1891 Census: 4 Index Street, Walton - Harriet Keegan with children Harriet J and William A.
 
1901 Census: 35 Bangor Street, Bootle - Percy is with his siblings Harriet, William and Edward (Parents are not there)
 
Harriet Keegan married John Kenny in 1902.
 
1911 Census: 5 Arthur Street, Seaforth - Percy is residing with his married sister Harriet and her husband John Kenny. Percy was a tailor's shop assistant in 1911.

 
By 1911 the family unit had dispersed. William Arthur Keegan marrried Lily Hayward in 1910 and was living at 7 Waterworks Street, Bootle and Edward Keegan was lodging with William and Marcella Doyle at 47 Hands Street, Litherland. Their mother, Harriet, was living alone at 2 Calmet Street, Everton.
 
In 1914 Edward’s father, Patrick Keegan, lived at 9 Arlington Street, Liverpool and his brother William’s address was 96 Litherland Road.
 
Percy enlisted at Seaforth and his medal card shows he was posted overseas on the 10th February 1915. He was killed in action on 19th May 1915
 
His brother Edward Steven Keegan (2114) lost his life just three days earlier on 16th May 1915 whilst serving with the King’s 7th and he is also commemorated on this site.  
 
A report on their deaths appeared in the Bootle Times on the 23rd July 1915 and in the Liverpool Echo on the 15th July 1915.
 
BOOTLE BROTHERS DIE FOR BRITAIN.
   Our photographs are of two Bootle brothers who have laid down their lives for their country - Private Edward Keegan, of the 7th King's, and Private Percy Keegan, of the 1st King's. Their brother, Sergt. William Keegan, of the 7th King's - with whom these two young heroes formerly lived at 11, Kent-street - is also at the front, but, happily, has so far come through unscathed.
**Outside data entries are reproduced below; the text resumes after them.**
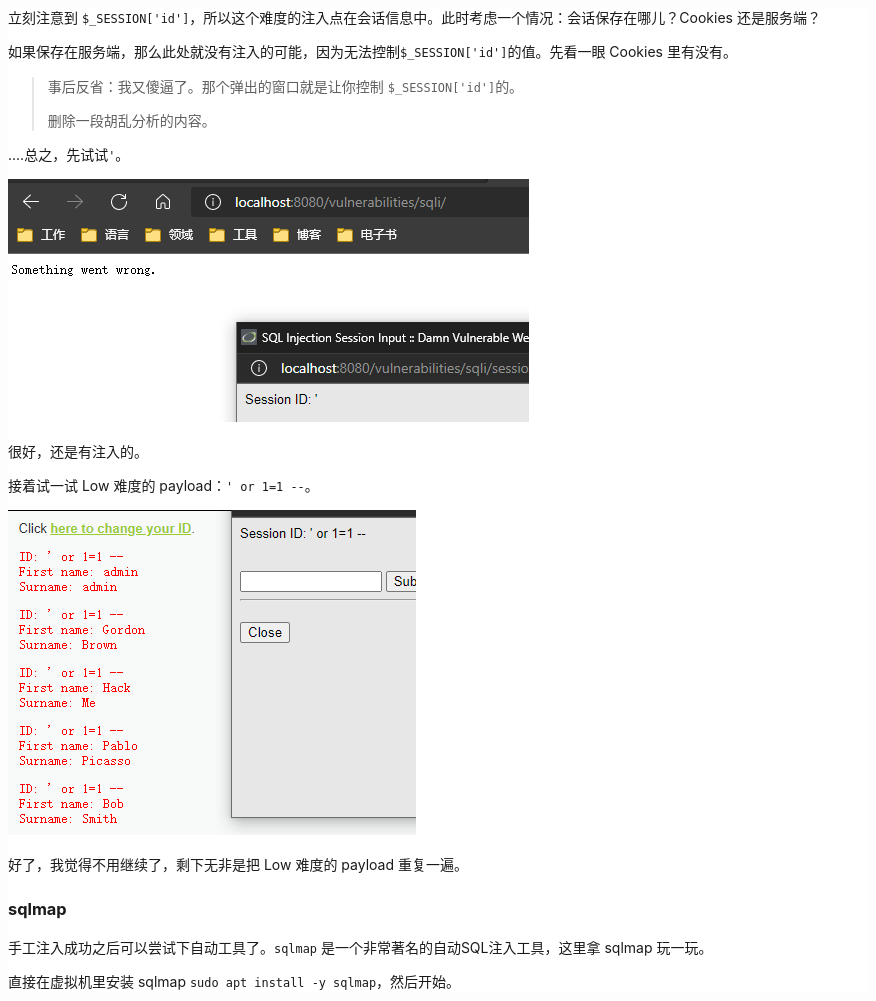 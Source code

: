 立刻注意到 `$_SESSION['id']`，所以这个难度的注入点在会话信息中。此时考虑一个情况：会话保存在哪儿？Cookies 还是服务端？

如果保存在服务端，那么此处就没有注入的可能，因为无法控制`$_SESSION['id']`的值。先看一眼 Cookies 里有没有。

> 事后反省：我又傻逼了。那个弹出的窗口就是让你控制 `$_SESSION['id']`的。
>
> 删除一段胡乱分析的内容。

....总之，先试试`'`。

![image-20220427151241418](image-20220427151241418.png)

很好，还是有注入的。

接着试一试 Low 难度的 payload：`' or 1=1 --`。

![image-20220427151343515](image-20220427151343515.png)

好了，我觉得不用继续了，剩下无非是把 Low 难度的 payload 重复一遍。

### sqlmap

手工注入成功之后可以尝试下自动工具了。`sqlmap` 是一个非常著名的自动SQL注入工具，这里拿 sqlmap 玩一玩。

直接在虚拟机里安装 sqlmap `sudo apt install -y sqlmap`，然后开始。
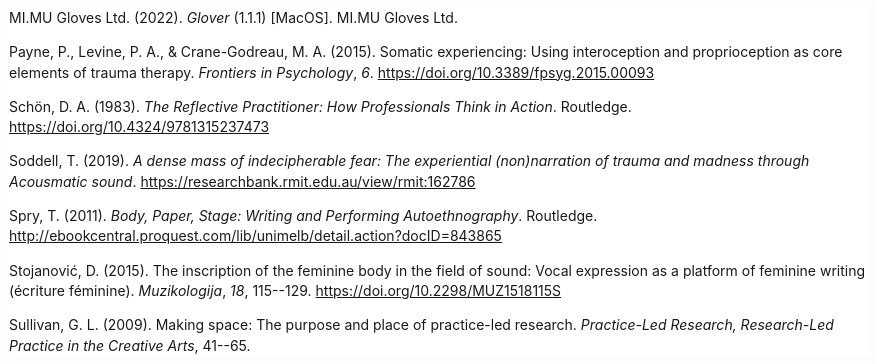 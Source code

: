 MI.MU Gloves Ltd. (2022). *Glover* (1.1.1) \[MacOS\]. MI.MU Gloves Ltd.

Payne, P., Levine, P. A., & Crane-Godreau, M. A. (2015). Somatic
experiencing: Using interoception and proprioception as core elements of
trauma therapy. *Frontiers in Psychology*, *6*.
https://doi.org/10.3389/fpsyg.2015.00093

Schön, D. A. (1983). *The Reflective Practitioner: How Professionals
Think in Action*. Routledge. https://doi.org/10.4324/9781315237473

Soddell, T. (2019). *A dense mass of indecipherable fear: The
experiential (non)narration of trauma and madness through Acousmatic
sound*. https://researchbank.rmit.edu.au/view/rmit:162786

Spry, T. (2011). *Body, Paper, Stage: Writing and Performing
Autoethnography*. Routledge.
http://ebookcentral.proquest.com/lib/unimelb/detail.action?docID=843865

Stojanović, D. (2015). The inscription of the feminine body in the field
of sound: Vocal expression as a platform of feminine writing (écriture
féminine). *Muzikologija*, *18*, 115--129.
https://doi.org/10.2298/MUZ1518115S

Sullivan, G. L. (2009). Making space: The purpose and place of
practice-led research. *Practice-Led Research, Research-Led Practice in
the Creative Arts*, 41--65.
Our readers will join in the hope that the only survivor of three brothers in arms may return safe and sound to Bootle at no distant date.

Bootle Times 23rd July 1915

 
Percy's photograph was published in a commemorative booklet issued when the first part of the Bootle Roll of Honour was unveiled in 1916.
 
In November 1914, William Arthur Keegan's second son was born and was named Percy Edward after his two deceased uncles.